■ What to work on: Repeat each record exactly. Any picture gets left out.

** Opening The data block **

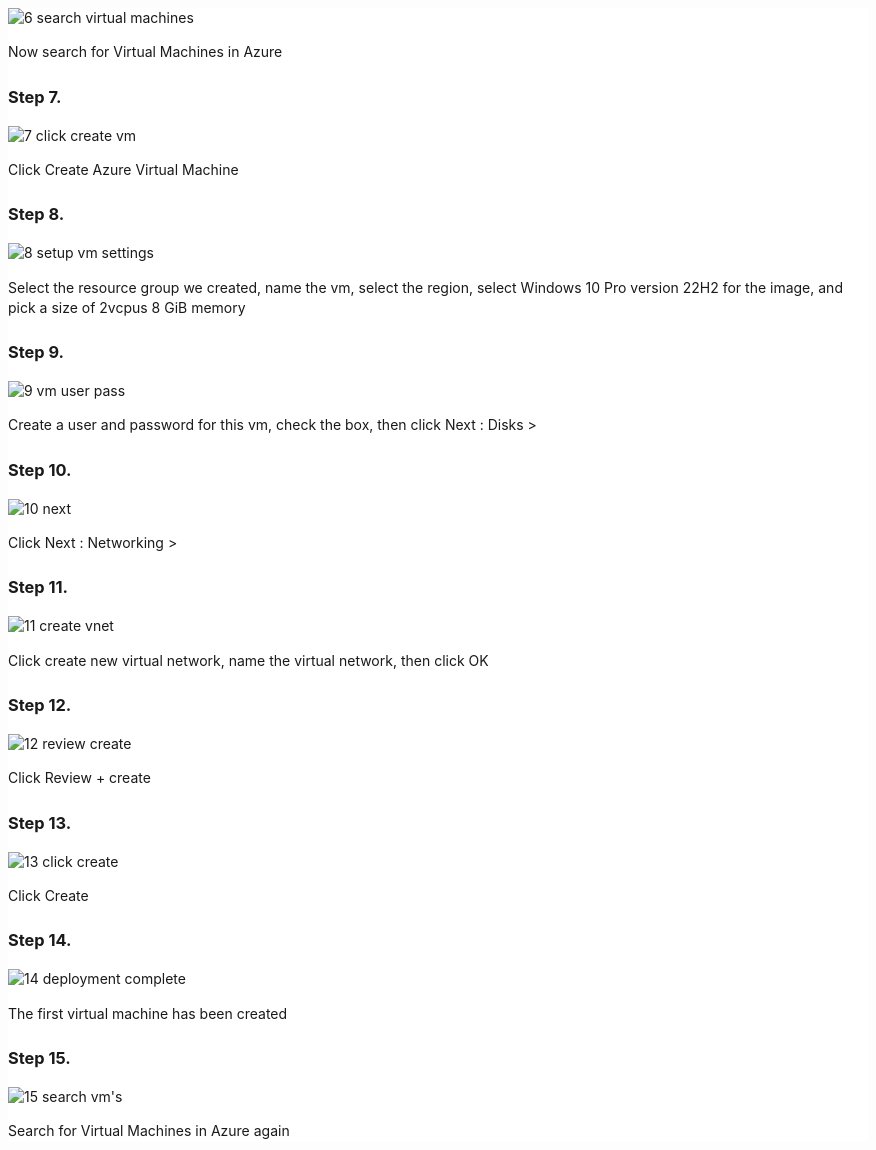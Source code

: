 ![6  search virtual machines](https://github.com/user-attachments/assets/33c2fc30-26a2-426d-9b27-c4c67f2269d8)

<p>Now search for Virtual Machines in Azure</p>

<h3>Step 7.</h3>

![7  click create vm](https://github.com/user-attachments/assets/f4464a53-f614-40b0-b07a-fddebeb5408c)

<p>Click Create Azure Virtual Machine</p>

<h3>Step 8.</h3>

![8  setup vm settings](https://github.com/user-attachments/assets/57e32226-69ea-4fac-9bfc-693b54f3e48b)

<p>Select the resource group we created, name the vm, select the region, select Windows 10 Pro version 22H2 for the image, and pick a size of 2vcpus 8 GiB memory</p>

<h3>Step 9.</h3>

![9  vm user   pass](https://github.com/user-attachments/assets/ac1c2983-cd72-4463-8358-59ef69067243)

<p>Create a user and password for this vm, check the box, then click Next : Disks ></p>

<h3>Step 10.</h3>

![10  next](https://github.com/user-attachments/assets/3179ed9e-0a04-44d8-827f-455d8b80b065)

<p>Click Next : Networking ></p>

<h3>Step 11.</h3>

![11  create vnet](https://github.com/user-attachments/assets/18a2cd46-84bf-4282-94e8-c14b505398ae)

<p>Click create new virtual network, name the virtual network, then click OK</p>

<h3>Step 12.</h3>

![12  review   create](https://github.com/user-attachments/assets/601b4f3b-21be-405e-a4f2-47274c87a079)

<p>Click Review + create</p>

<h3>Step 13.</h3>

![13  click create](https://github.com/user-attachments/assets/a3982295-46df-4134-8e53-3ea8bde4aaae)

<p>Click Create</p>

<h3>Step 14.</h3>

![14  deployment complete](https://github.com/user-attachments/assets/aba2d49a-f645-47e7-a7c4-8b5eefa361d1)

<p>The first virtual machine has been created</p>

<h3>Step 15.</h3>

![15  search vm's](https://github.com/user-attachments/assets/3523a5d6-5ec8-4857-ac69-f5f6c55f2d2b)

<p>Search for Virtual Machines in Azure again</p>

** Closing The data block **

■ Output of the exercise:
Source code

: ![6  search virtual machines](https://github.com/user-attachments/assets/33c2fc30-26a2-426d-9b27-c4c67f2269d8)

<p>Now search for Virtual Machines in Azure</p>

<h3>Step 7.</h3>

![7  click create vm](https://github.com/user-attachments/assets/f4464a53-f614-40b0-b07a-fddebeb5408c)

<p>Click Create Azure Virtual Machine</p>

<h3>Step 8.</h3>

![8  setup vm settings](https://github.com/user-attachments/assets/57e32226-69ea-4fac-9bfc-693b54f3e48b)

<p>Select the resource group we created, name the vm, select the region, select Windows 10 Pro version 22H2 for the image, and pick a size of 2vcpus 8 GiB memory</p>

<h3>Step 9.</h3>

![9  vm user   pass](https://github.com/user-attachments/assets/ac1c2983-cd72-4463-8358-59ef69067243)

<p>Create a user and password for this vm, check the box, then click Next : Disks ></p>

<h3>Step 10.</h3>

![10  next](https://github.com/user-attachments/assets/3179ed9e-0a04-44d8-827f-455d8b80b065)

<p>Click Next : Networking ></p>

<h3>Step 11.</h3>

![11  create vnet](https://github.com/user-attachments/assets/18a2cd46-84bf-4282-94e8-c14b505398ae)

<p>Click create new virtual network, name the virtual network, then click OK</p>

<h3>Step 12.</h3>

![12  review   create](https://github.com/user-attachments/assets/601b4f3b-21be-405e-a4f2-47274c87a079)

<p>Click Review + create</p>

<h3>Step 13.</h3>

![13  click create](https://github.com/user-attachments/assets/a3982295-46df-4134-8e53-3ea8bde4aaae)

<p>Click Create</p>

<h3>Step 14.</h3>

![14  deployment complete](https://github.com/user-attachments/assets/aba2d49a-f645-47e7-a7c4-8b5eefa361d1)

<p>The first virtual machine has been created</p>

<h3>Step 15.</h3>

![15  search vm's](https://github.com/user-attachments/assets/3523a5d6-5ec8-4857-ac69-f5f6c55f2d2b)

<p>Search for Virtual Machines in Azure again</p>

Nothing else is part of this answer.